■ **DATASET RECORDS**
..............................

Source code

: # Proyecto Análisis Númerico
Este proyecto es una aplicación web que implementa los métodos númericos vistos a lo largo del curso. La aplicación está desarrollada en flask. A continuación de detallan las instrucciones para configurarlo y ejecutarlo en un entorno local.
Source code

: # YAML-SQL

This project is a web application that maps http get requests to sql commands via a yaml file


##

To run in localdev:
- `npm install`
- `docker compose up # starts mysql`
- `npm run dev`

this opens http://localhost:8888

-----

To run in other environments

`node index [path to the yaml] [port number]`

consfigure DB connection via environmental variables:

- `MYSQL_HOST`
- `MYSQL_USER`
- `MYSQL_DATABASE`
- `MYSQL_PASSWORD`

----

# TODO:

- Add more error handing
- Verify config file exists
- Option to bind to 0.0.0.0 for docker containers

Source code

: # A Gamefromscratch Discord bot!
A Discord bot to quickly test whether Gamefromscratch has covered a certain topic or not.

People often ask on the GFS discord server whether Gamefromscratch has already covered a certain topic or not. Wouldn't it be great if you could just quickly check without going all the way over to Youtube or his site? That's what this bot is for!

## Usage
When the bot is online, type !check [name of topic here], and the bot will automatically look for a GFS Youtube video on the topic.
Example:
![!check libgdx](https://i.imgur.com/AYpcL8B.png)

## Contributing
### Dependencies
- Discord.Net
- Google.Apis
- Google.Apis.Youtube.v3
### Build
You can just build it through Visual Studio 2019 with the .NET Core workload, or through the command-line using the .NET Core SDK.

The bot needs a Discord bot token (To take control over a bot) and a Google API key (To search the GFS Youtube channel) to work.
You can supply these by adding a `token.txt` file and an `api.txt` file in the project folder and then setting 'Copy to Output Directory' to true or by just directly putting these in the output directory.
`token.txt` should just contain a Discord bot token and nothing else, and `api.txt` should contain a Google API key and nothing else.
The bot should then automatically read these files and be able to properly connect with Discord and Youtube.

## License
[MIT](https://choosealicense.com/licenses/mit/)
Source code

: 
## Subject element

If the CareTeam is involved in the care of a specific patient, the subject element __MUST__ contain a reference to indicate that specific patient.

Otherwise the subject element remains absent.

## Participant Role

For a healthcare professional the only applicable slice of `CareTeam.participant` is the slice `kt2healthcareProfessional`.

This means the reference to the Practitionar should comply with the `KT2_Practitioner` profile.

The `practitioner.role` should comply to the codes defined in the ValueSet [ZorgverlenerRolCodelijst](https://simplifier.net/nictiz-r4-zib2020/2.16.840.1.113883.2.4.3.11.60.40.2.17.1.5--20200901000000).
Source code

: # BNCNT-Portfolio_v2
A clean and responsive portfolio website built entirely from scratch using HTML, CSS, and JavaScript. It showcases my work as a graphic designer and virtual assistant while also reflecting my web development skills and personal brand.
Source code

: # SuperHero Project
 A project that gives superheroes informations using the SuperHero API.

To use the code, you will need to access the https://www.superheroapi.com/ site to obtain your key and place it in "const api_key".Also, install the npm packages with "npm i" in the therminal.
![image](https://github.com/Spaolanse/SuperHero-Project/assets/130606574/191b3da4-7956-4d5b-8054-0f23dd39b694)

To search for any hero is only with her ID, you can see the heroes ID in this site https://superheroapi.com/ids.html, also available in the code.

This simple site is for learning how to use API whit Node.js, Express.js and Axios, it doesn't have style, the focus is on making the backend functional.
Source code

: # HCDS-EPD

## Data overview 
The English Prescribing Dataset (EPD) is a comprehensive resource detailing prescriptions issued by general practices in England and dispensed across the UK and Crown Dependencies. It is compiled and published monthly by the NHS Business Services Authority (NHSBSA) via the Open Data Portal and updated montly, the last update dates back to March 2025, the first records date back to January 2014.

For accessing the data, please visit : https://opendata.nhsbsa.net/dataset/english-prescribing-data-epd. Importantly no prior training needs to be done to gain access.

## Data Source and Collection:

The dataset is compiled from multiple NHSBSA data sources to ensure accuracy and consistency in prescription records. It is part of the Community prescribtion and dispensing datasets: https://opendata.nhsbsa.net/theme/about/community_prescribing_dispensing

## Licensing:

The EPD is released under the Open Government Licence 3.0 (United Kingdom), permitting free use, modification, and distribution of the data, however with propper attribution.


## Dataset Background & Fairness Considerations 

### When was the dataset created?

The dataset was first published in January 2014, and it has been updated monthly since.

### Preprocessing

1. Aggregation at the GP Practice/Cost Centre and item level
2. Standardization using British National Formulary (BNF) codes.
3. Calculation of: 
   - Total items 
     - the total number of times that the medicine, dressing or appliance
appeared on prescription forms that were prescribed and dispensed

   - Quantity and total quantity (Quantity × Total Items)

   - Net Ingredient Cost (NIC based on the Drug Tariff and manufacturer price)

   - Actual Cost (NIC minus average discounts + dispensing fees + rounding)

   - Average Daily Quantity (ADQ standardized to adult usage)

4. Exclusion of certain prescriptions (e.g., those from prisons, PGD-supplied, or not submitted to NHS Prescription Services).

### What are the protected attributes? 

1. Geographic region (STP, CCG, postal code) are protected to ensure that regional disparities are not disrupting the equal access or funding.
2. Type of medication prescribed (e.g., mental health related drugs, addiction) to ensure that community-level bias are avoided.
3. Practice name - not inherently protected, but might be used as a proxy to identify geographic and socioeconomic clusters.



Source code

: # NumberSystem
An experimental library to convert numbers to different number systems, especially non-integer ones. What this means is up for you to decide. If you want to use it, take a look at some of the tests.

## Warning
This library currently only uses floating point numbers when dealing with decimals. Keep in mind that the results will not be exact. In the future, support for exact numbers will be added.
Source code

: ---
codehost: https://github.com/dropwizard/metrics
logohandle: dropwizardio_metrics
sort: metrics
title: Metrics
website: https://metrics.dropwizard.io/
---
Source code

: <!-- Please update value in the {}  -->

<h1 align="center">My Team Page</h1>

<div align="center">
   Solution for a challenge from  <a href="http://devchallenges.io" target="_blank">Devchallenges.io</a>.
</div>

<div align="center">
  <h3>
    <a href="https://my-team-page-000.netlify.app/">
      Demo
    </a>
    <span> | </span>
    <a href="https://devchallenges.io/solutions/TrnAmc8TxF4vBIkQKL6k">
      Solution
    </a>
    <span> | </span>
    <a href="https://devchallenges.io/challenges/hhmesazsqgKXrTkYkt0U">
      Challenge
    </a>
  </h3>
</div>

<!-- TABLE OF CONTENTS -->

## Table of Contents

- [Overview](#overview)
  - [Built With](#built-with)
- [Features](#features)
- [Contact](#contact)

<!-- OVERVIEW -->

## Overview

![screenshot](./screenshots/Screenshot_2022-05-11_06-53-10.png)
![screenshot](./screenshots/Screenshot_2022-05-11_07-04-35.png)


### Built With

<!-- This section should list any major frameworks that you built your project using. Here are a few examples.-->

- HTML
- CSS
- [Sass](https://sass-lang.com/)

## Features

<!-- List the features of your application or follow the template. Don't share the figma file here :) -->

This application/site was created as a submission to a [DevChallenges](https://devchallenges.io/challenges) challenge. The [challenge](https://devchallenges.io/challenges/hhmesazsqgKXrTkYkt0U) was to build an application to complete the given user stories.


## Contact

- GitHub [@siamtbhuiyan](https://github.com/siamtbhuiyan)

..............................

■ **TASK ITEM**
A verbatim version of the complete listing above is to be returned.

■ **EXERCISE ANSWER**
Source code

: # Proyecto Análisis Númerico
Este proyecto es una aplicación web que implementa los métodos númericos vistos a lo largo del curso. La aplicación está desarrollada en flask. A continuación de detallan las instrucciones para configurarlo y ejecutarlo en un entorno local.
Source code

: # YAML-SQL

This project is a web application that maps http get requests to sql commands via a yaml file


##

To run in localdev:
- `npm install`
- `docker compose up # starts mysql`
- `npm run dev`

this opens http://localhost:8888

-----

To run in other environments

`node index [path to the yaml] [port number]`

consfigure DB connection via environmental variables:

- `MYSQL_HOST`
- `MYSQL_USER`
- `MYSQL_DATABASE`
- `MYSQL_PASSWORD`

----

# TODO:

- Add more error handing
- Verify config file exists
- Option to bind to 0.0.0.0 for docker containers

Source code

: # A Gamefromscratch Discord bot!
A Discord bot to quickly test whether Gamefromscratch has covered a certain topic or not.

People often ask on the GFS discord server whether Gamefromscratch has already covered a certain topic or not. Wouldn't it be great if you could just quickly check without going all the way over to Youtube or his site? That's what this bot is for!

## Usage
When the bot is online, type !check [name of topic here], and the bot will automatically look for a GFS Youtube video on the topic.
Example:
![!check libgdx](https://i.imgur.com/AYpcL8B.png)

## Contributing
### Dependencies
- Discord.Net
- Google.Apis
- Google.Apis.Youtube.v3
### Build
You can just build it through Visual Studio 2019 with the .NET Core workload, or through the command-line using the .NET Core SDK.

The bot needs a Discord bot token (To take control over a bot) and a Google API key (To search the GFS Youtube channel) to work.
You can supply these by adding a `token.txt` file and an `api.txt` file in the project folder and then setting 'Copy to Output Directory' to true or by just directly putting these in the output directory.
`token.txt` should just contain a Discord bot token and nothing else, and `api.txt` should contain a Google API key and nothing else.
The bot should then automatically read these files and be able to properly connect with Discord and Youtube.

## License
[MIT](https://choosealicense.com/licenses/mit/)
Source code

: 
## Subject element

If the CareTeam is involved in the care of a specific patient, the subject element __MUST__ contain a reference to indicate that specific patient.

Otherwise the subject element remains absent.

## Participant Role

For a healthcare professional the only applicable slice of `CareTeam.participant` is the slice `kt2healthcareProfessional`.

This means the reference to the Practitionar should comply with the `KT2_Practitioner` profile.

The `practitioner.role` should comply to the codes defined in the ValueSet [ZorgverlenerRolCodelijst](https://simplifier.net/nictiz-r4-zib2020/2.16.840.1.113883.2.4.3.11.60.40.2.17.1.5--20200901000000).
Source code

: # BNCNT-Portfolio_v2
A clean and responsive portfolio website built entirely from scratch using HTML, CSS, and JavaScript. It showcases my work as a graphic designer and virtual assistant while also reflecting my web development skills and personal brand.
Source code

: # SuperHero Project
 A project that gives superheroes informations using the SuperHero API.

To use the code, you will need to access the https://www.superheroapi.com/ site to obtain your key and place it in "const api_key".Also, install the npm packages with "npm i" in the therminal.
![image](https://github.com/Spaolanse/SuperHero-Project/assets/130606574/191b3da4-7956-4d5b-8054-0f23dd39b694)

To search for any hero is only with her ID, you can see the heroes ID in this site https://superheroapi.com/ids.html, also available in the code.

This simple site is for learning how to use API whit Node.js, Express.js and Axios, it doesn't have style, the focus is on making the backend functional.
Source code

: # HCDS-EPD

## Data overview 
The English Prescribing Dataset (EPD) is a comprehensive resource detailing prescriptions issued by general practices in England and dispensed across the UK and Crown Dependencies. It is compiled and published monthly by the NHS Business Services Authority (NHSBSA) via the Open Data Portal and updated montly, the last update dates back to March 2025, the first records date back to January 2014.

For accessing the data, please visit : https://opendata.nhsbsa.net/dataset/english-prescribing-data-epd. Importantly no prior training needs to be done to gain access.

## Data Source and Collection:

The dataset is compiled from multiple NHSBSA data sources to ensure accuracy and consistency in prescription records. It is part of the Community prescribtion and dispensing datasets: https://opendata.nhsbsa.net/theme/about/community_prescribing_dispensing

## Licensing:

The EPD is released under the Open Government Licence 3.0 (United Kingdom), permitting free use, modification, and distribution of the data, however with propper attribution.


## Dataset Background & Fairness Considerations 

### When was the dataset created?

The dataset was first published in January 2014, and it has been updated monthly since.

### Preprocessing

1. Aggregation at the GP Practice/Cost Centre and item level
2. Standardization using British National Formulary (BNF) codes.
3. Calculation of: 
   - Total items 
     - the total number of times that the medicine, dressing or appliance
appeared on prescription forms that were prescribed and dispensed

   - Quantity and total quantity (Quantity × Total Items)

   - Net Ingredient Cost (NIC based on the Drug Tariff and manufacturer price)

   - Actual Cost (NIC minus average discounts + dispensing fees + rounding)

   - Average Daily Quantity (ADQ standardized to adult usage)

4. Exclusion of certain prescriptions (e.g., those from prisons, PGD-supplied, or not submitted to NHS Prescription Services).

### What are the protected attributes? 

1. Geographic region (STP, CCG, postal code) are protected to ensure that regional disparities are not disrupting the equal access or funding.
2. Type of medication prescribed (e.g., mental health related drugs, addiction) to ensure that community-level bias are avoided.
3. Practice name - not inherently protected, but might be used as a proxy to identify geographic and socioeconomic clusters.



Source code

: # NumberSystem
An experimental library to convert numbers to different number systems, especially non-integer ones. What this means is up for you to decide. If you want to use it, take a look at some of the tests.

## Warning
This library currently only uses floating point numbers when dealing with decimals. Keep in mind that the results will not be exact. In the future, support for exact numbers will be added.
Source code

: ---
codehost: https://github.com/dropwizard/metrics
logohandle: dropwizardio_metrics
sort: metrics
title: Metrics
website: https://metrics.dropwizard.io/
---
Source code

: <!-- Please update value in the {}  -->

<h1 align="center">My Team Page</h1>

<div align="center">
   Solution for a challenge from  <a href="http://devchallenges.io" target="_blank">Devchallenges.io</a>.
</div>

<div align="center">
  <h3>
    <a href="https://my-team-page-000.netlify.app/">
      Demo
    </a>
    <span> | </span>
    <a href="https://devchallenges.io/solutions/TrnAmc8TxF4vBIkQKL6k">
      Solution
    </a>
    <span> | </span>
    <a href="https://devchallenges.io/challenges/hhmesazsqgKXrTkYkt0U">
      Challenge
    </a>
  </h3>
</div>

<!-- TABLE OF CONTENTS -->

## Table of Contents

- [Overview](#overview)
  - [Built With](#built-with)
- [Features](#features)
- [Contact](#contact)

<!-- OVERVIEW -->

## Overview

![screenshot](./screenshots/Screenshot_2022-05-11_06-53-10.png)
![screenshot](./screenshots/Screenshot_2022-05-11_07-04-35.png)


### Built With

<!-- This section should list any major frameworks that you built your project using. Here are a few examples.-->

- HTML
- CSS
- [Sass](https://sass-lang.com/)

## Features

<!-- List the features of your application or follow the template. Don't share the figma file here :) -->

This application/site was created as a submission to a [DevChallenges](https://devchallenges.io/challenges) challenge. The [challenge](https://devchallenges.io/challenges/hhmesazsqgKXrTkYkt0U) was to build an application to complete the given user stories.


## Contact

- GitHub [@siamtbhuiyan](https://github.com/siamtbhuiyan)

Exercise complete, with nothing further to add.